Abbiamo incontrato tantissimi volti, incrociato tantissime storie, pregato tantissimi “Padre nostro”, lasciato una parola di conforto e di speranza in ogni casa che, con semplicità e cordialità, ci ha accolto (per la verità abbiamo detto una preghiera e dato una benedizione anche a tutti quelli che non c’erano, persino a chi non ci ha aperto e non ci ha voluto… ma va bene così, anche questa direbbe frate Francesco è “perfetta letizia”).

Essere attesi è una bella sperienza: vuol dire che c’è comunione, desiderio di scambio e conoscenza reciproca, condivisione. Devo dire che anche l’esperienza contraria, quella dell’essere rifiutati (ad onor del vero poche sono state le case che non ci hanno ospitato), non ha portato in me sentimenti di risentimento o di “rabbia”, ha relativizzato la mia missione ed ha posto l’accento sulla libertà dell’incontro e della proposta cristiana. Diverso è stato per suor Geraldine: in Africa, dice, anche chi non crede o non è “cattolico” desidera una benedizione.
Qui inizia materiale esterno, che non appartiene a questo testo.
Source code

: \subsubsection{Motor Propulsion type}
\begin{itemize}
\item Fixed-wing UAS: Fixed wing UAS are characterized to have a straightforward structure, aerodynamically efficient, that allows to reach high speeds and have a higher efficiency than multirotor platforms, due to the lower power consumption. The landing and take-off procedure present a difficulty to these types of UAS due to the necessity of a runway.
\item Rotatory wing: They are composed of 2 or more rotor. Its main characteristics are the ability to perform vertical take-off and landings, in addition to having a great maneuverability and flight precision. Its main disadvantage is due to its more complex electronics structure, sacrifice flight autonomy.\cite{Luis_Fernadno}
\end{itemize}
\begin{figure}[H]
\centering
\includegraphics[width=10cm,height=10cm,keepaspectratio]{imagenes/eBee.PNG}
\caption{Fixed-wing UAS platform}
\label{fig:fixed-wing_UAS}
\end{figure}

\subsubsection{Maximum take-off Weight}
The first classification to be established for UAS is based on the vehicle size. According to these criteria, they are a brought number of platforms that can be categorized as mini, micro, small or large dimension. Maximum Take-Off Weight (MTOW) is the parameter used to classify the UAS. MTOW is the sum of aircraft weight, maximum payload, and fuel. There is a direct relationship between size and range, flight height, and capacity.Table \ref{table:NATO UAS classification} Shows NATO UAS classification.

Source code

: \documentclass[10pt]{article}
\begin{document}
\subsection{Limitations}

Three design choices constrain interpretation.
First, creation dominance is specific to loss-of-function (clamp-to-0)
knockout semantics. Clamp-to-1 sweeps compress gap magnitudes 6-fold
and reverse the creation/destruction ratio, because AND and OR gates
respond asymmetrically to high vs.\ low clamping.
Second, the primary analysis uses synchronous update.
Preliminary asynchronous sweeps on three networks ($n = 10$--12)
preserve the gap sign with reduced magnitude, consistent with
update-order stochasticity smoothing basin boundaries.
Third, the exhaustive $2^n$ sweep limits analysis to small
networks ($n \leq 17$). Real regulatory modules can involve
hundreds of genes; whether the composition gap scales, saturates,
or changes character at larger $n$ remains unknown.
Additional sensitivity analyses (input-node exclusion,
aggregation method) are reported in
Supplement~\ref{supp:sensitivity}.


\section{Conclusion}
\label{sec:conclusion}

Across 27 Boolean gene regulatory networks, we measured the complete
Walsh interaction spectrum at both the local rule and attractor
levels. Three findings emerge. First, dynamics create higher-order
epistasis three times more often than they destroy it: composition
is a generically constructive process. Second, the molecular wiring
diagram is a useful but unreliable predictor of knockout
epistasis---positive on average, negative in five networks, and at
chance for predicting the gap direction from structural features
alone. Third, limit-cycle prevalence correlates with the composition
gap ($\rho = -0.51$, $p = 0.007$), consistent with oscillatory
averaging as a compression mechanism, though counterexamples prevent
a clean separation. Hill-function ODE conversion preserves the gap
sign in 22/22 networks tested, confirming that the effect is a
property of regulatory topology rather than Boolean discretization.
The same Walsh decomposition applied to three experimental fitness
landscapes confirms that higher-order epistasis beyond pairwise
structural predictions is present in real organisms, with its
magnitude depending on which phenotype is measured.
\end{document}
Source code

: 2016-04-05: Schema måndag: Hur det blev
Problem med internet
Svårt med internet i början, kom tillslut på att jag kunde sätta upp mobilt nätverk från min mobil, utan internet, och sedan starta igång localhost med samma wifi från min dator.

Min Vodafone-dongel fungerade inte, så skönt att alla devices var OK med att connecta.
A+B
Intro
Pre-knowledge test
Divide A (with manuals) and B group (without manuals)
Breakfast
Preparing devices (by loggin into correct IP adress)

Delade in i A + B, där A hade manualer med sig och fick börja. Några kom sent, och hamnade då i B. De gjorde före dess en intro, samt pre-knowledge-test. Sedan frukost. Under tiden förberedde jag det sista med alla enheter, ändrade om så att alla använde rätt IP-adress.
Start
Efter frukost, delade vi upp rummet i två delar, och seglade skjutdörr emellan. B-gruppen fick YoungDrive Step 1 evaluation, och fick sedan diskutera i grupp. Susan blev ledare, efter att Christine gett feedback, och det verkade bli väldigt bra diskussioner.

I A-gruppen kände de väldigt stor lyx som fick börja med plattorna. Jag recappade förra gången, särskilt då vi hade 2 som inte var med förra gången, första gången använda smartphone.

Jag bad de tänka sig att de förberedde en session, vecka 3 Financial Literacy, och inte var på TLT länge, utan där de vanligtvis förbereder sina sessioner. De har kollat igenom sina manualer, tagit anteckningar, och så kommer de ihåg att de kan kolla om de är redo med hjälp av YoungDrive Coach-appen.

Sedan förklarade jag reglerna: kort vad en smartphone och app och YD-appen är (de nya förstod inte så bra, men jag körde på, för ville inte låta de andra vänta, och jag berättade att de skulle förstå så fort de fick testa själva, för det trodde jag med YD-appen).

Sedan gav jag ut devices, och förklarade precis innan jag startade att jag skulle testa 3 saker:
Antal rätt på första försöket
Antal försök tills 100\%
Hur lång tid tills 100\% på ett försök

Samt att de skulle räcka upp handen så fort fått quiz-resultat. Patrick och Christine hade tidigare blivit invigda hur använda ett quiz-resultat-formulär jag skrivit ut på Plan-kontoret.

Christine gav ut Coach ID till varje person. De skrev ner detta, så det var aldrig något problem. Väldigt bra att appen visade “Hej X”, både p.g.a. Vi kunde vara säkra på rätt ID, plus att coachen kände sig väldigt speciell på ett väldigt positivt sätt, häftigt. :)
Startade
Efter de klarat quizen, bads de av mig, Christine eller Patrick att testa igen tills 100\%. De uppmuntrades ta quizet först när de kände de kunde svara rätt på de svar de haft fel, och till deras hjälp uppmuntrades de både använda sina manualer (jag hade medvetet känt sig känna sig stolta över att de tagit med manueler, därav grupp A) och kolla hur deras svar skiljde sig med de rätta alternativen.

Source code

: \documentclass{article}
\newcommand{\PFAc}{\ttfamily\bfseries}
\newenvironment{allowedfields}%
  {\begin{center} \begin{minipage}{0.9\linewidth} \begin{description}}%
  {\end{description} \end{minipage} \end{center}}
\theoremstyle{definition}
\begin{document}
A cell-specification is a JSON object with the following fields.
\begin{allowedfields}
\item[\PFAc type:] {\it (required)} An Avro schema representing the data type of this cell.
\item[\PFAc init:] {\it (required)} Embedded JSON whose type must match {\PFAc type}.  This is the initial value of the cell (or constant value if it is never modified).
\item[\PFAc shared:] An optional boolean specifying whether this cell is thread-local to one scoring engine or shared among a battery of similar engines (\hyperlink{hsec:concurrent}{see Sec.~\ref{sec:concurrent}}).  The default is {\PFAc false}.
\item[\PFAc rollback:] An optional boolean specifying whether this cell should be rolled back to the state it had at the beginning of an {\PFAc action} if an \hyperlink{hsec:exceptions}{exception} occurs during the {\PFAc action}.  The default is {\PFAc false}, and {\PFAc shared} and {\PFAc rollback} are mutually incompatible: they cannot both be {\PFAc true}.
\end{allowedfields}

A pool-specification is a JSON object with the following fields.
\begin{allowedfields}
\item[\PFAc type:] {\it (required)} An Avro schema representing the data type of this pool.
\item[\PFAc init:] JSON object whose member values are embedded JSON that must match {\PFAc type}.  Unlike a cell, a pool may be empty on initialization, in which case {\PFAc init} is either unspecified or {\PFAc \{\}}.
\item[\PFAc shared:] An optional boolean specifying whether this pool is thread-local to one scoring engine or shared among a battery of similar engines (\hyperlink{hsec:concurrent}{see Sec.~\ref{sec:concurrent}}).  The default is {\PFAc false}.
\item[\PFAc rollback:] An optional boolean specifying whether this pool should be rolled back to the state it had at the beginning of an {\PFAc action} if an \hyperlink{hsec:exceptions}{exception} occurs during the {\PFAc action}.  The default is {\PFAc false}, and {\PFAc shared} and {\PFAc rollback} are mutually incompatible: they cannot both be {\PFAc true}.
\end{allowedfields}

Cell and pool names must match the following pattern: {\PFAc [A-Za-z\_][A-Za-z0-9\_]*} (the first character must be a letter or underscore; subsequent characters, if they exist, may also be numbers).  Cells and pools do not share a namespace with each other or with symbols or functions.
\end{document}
In questi giorni, invece, c’è la Novena: quanti bambini e ragazzi e quanti adulti in Chiesa per prepararsi al Natale! Davvero una bella tradizione che si trasforma in occasione di annuncio della Buona Notizia che è Gesù!

Come poi dimenticare gli ammalati da andare a visitare per la confessione e la comunione (loro sì che aspettano con trepidazione!) e le tante persone che chiedono la grazia della misericordia di Dio nella confessione! O, Signore, quante energie se ne vanno per tutto questo: ma quanto è bello poterti servire, anche se a volte sembro proprio come te, un “pane spezzato” in tanti piccoli pezzettini.

Non vedo l’ora dei prossimi giorni per stare un po’ con i miei genitori e familiari: godere del loro affetto e della calma per poter gioire del Dono della Vita che rinasce in noi, intorno a noi.